### DESCRIPTION OF THE TASK
Transcribe the records exactly from the line with "The id of the" to the end, both included.

### Plain-text document sources
Content starts

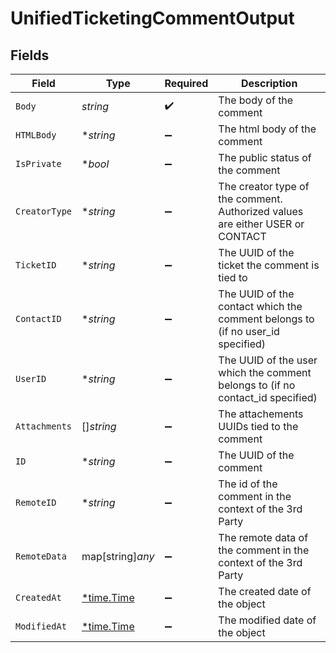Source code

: # UnifiedTicketingCommentOutput


## Fields

| Field                                                                          | Type                                                                           | Required                                                                       | Description                                                                    |
| ------------------------------------------------------------------------------ | ------------------------------------------------------------------------------ | ------------------------------------------------------------------------------ | ------------------------------------------------------------------------------ |
| `Body`                                                                         | *string*                                                                       | :heavy_check_mark:                                                             | The body of the comment                                                        |
| `HTMLBody`                                                                     | **string*                                                                      | :heavy_minus_sign:                                                             | The html body of the comment                                                   |
| `IsPrivate`                                                                    | **bool*                                                                        | :heavy_minus_sign:                                                             | The public status of the comment                                               |
| `CreatorType`                                                                  | **string*                                                                      | :heavy_minus_sign:                                                             | The creator type of the comment. Authorized values are either USER or CONTACT  |
| `TicketID`                                                                     | **string*                                                                      | :heavy_minus_sign:                                                             | The UUID of the ticket the comment is tied to                                  |
| `ContactID`                                                                    | **string*                                                                      | :heavy_minus_sign:                                                             | The UUID of the contact which the comment belongs to (if no user_id specified) |
| `UserID`                                                                       | **string*                                                                      | :heavy_minus_sign:                                                             | The UUID of the user which the comment belongs to (if no contact_id specified) |
| `Attachments`                                                                  | []*string*                                                                     | :heavy_minus_sign:                                                             | The attachements UUIDs tied to the comment                                     |
| `ID`                                                                           | **string*                                                                      | :heavy_minus_sign:                                                             | The UUID of the comment                                                        |
| `RemoteID`                                                                     | **string*                                                                      | :heavy_minus_sign:                                                             | The id of the comment in the context of the 3rd Party                          |
| `RemoteData`                                                                   | map[string]*any*                                                               | :heavy_minus_sign:                                                             | The remote data of the comment in the context of the 3rd Party                 |
| `CreatedAt`                                                                    | [*time.Time](https://pkg.go.dev/time#Time)                                     | :heavy_minus_sign:                                                             | The created date of the object                                                 |
| `ModifiedAt`                                                                   | [*time.Time](https://pkg.go.dev/time#Time)                                     | :heavy_minus_sign:                                                             | The modified date of the object                                                |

Content ends

### ANSWER TO THIS TASK
| `RemoteID`                                                                     | **string*                                                                      | :heavy_minus_sign:                                                             | The id of the comment in the context of the 3rd Party                          |
| `RemoteData`                                                                   | map[string]*any*                                                               | :heavy_minus_sign:                                                             | The remote data of the comment in the context of the 3rd Party                 |
| `CreatedAt`                                                                    | [*time.Time](https://pkg.go.dev/time#Time)                                     | :heavy_minus_sign:                                                             | The created date of the object                                                 |
| `ModifiedAt`                                                                   | [*time.Time](https://pkg.go.dev/time#Time)                                     | :heavy_minus_sign:                                                             | The modified date of the object                                                |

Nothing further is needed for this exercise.